In the most Polish houses the Christmas Eve is celebrated the same traditional way.
24th December with the first star we sit with our families at the formal capped table, we have a hay under the tablecloth and on the table there are 12 dishes. In the background there is a blinking Christmas Tree. There are usually even number of guests plus one additional place setting.
Among dishes there are obligatorily something with mushrooms, with cabbage, with nuts, with poppy seeds and everything fasting. The first is the wafer and then carols. The evening finishes with Midnight Mass.
And even if we don’t respect everything directly (for example at my home guests are those who we want to invite, that are especial and we don’t look at even number) or we can’t afford everything but we still make those traditions alive. They are so obvious for our Polish Christmas time that mentioning them is unnecessary. But let’s think about the origins of those traditions. Are they same obvious?
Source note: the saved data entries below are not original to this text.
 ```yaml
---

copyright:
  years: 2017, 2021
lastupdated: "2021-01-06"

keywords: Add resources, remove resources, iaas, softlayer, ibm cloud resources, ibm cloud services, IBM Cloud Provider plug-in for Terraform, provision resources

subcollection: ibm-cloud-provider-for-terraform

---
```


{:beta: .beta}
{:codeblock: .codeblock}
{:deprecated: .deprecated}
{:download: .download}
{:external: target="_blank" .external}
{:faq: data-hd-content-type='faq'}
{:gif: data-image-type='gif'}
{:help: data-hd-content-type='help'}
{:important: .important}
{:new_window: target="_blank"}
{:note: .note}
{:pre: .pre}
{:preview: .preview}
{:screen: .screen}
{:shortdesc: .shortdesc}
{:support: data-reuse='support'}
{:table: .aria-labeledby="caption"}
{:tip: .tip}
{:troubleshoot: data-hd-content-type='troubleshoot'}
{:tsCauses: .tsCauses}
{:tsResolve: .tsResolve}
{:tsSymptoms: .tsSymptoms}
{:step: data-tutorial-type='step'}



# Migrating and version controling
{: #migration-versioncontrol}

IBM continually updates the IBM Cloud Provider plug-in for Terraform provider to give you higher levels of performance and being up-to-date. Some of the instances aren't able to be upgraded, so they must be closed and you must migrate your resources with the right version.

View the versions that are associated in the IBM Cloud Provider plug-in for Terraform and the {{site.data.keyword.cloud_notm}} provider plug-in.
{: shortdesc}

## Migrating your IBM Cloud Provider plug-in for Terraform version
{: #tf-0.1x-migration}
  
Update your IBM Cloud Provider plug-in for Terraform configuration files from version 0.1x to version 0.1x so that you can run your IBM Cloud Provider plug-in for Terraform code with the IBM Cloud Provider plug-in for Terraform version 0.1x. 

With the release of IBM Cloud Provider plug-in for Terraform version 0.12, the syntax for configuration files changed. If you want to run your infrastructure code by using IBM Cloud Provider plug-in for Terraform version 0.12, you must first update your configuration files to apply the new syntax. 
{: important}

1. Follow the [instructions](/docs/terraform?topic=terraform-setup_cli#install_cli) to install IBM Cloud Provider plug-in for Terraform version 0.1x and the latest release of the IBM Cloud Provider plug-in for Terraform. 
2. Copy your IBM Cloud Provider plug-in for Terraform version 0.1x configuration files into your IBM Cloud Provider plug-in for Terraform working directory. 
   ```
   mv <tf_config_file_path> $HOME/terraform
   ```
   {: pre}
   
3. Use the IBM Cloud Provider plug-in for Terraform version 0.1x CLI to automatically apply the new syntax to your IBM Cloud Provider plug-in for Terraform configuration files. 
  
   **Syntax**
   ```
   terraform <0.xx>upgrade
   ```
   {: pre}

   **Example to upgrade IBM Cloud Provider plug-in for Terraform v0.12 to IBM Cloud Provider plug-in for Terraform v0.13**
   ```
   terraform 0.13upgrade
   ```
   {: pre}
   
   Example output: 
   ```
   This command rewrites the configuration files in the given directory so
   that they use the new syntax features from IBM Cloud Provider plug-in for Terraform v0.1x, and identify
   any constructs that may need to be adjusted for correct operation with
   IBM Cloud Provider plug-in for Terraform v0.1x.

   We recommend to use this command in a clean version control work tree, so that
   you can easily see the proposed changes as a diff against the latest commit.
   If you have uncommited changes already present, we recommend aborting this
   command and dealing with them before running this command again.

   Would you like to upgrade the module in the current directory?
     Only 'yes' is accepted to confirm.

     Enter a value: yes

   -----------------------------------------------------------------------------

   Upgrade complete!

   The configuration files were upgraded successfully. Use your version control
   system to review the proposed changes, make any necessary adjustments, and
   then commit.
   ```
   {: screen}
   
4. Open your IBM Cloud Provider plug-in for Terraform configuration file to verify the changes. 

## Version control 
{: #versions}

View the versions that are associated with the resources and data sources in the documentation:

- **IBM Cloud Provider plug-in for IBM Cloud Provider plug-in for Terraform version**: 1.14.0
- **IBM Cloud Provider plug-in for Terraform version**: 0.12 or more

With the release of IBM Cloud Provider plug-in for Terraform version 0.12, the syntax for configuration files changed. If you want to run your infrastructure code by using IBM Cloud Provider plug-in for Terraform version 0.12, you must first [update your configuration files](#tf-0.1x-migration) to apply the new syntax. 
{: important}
There are 12 Christmas Eve traditions of Polish houses.
Presently most of us put a handful of dry grass under the tablecloth. That is the leftover from the Old-Polish Christmas Eve when the whole table (or even the floor) was covered with hay. In the wealthier courts there were full sheaf of hay in the four corners of the room – one sheaf of barley, wheat and rye. That was a reminder of needy conditions that Saviour was born. Because that is a celebration of his birth.
There were times that people portended of the hay. That was a domain of the nubile women that (I can imagine that with blushed cheeks and giggle on the lips) pulled the arista of grass under the tablecloth. Green meant wedding before the next Christmas Eve, yellow – spinsterhood. Nevertheless, you don’t need to be giggly miss to ask for success in the coming year. When you pull the straight and strong grass that means affluent and peaceful year and bent, broken and poor means the year of trouble and problems.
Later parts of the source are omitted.